- _DATA SHOWN_
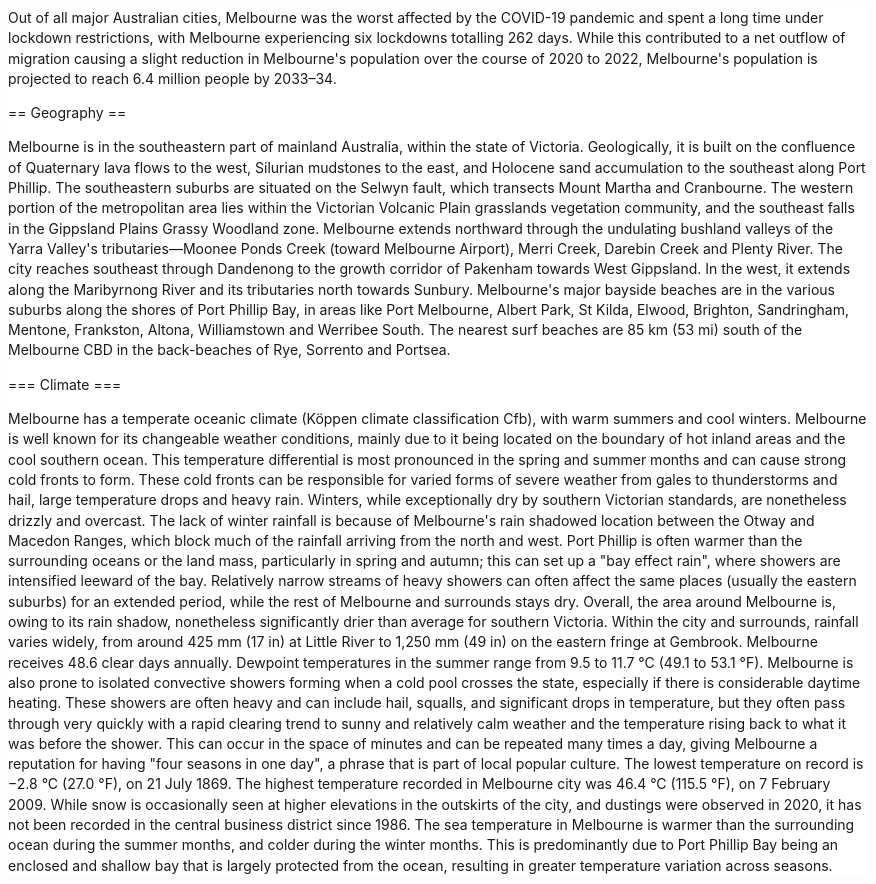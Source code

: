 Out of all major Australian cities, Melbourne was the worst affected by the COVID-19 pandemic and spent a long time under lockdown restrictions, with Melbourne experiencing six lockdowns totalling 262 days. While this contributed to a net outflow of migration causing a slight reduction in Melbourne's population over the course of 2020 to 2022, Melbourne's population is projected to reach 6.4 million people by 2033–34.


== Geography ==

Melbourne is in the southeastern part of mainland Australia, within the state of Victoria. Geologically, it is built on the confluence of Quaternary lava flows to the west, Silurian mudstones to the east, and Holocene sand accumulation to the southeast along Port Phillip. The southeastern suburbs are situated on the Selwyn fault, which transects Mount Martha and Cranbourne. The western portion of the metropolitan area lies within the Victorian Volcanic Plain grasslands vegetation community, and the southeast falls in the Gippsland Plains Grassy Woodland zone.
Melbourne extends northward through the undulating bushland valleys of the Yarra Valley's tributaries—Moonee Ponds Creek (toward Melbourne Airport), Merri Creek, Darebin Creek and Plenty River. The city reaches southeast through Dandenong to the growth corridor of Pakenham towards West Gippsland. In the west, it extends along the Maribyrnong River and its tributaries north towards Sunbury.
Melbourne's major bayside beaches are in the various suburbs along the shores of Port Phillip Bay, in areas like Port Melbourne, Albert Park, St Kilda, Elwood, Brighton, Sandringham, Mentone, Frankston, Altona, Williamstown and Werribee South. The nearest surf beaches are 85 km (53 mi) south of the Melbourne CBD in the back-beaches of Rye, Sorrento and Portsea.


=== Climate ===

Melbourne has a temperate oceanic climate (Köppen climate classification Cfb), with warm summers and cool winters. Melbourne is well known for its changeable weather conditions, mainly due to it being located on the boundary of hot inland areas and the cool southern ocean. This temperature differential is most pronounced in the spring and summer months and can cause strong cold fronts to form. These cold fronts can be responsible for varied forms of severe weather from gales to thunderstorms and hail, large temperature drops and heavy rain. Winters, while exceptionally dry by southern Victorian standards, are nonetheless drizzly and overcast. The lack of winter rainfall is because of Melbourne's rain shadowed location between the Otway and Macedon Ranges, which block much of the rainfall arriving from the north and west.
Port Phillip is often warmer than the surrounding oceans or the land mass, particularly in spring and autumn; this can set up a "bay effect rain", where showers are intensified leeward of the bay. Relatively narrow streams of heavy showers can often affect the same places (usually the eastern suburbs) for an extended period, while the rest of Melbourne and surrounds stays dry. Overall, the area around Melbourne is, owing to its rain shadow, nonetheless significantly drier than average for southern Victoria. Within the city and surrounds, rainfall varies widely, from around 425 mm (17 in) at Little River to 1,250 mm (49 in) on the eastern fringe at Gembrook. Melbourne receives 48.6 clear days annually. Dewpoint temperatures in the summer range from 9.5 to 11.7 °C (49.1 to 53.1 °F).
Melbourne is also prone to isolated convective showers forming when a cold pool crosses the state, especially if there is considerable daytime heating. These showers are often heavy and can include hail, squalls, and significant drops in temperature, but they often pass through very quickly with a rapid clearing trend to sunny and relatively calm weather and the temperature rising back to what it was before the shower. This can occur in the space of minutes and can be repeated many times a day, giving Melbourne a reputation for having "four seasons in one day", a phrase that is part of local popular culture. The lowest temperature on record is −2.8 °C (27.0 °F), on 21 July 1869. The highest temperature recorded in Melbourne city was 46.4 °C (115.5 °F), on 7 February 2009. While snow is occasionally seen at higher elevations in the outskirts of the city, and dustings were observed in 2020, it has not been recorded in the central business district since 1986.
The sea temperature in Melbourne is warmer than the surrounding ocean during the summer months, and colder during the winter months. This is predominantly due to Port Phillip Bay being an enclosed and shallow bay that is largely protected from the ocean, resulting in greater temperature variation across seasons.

- _WHAT IS NEEDED_
Starting at the top of the listing above, please restate word for word each line up to and including the one that holds "Melbourne is in", omitting every image.

- _TASK ANSWER_
Source code

: Out of all major Australian cities, Melbourne was the worst affected by the COVID-19 pandemic and spent a long time under lockdown restrictions, with Melbourne experiencing six lockdowns totalling 262 days. While this contributed to a net outflow of migration causing a slight reduction in Melbourne's population over the course of 2020 to 2022, Melbourne's population is projected to reach 6.4 million people by 2033–34.


== Geography ==

Melbourne is in the southeastern part of mainland Australia, within the state of Victoria. Geologically, it is built on the confluence of Quaternary lava flows to the west, Silurian mudstones to the east, and Holocene sand accumulation to the southeast along Port Phillip. The southeastern suburbs are situated on the Selwyn fault, which transects Mount Martha and Cranbourne. The western portion of the metropolitan area lies within the Victorian Volcanic Plain grasslands vegetation community, and the southeast falls in the Gippsland Plains Grassy Woodland zone.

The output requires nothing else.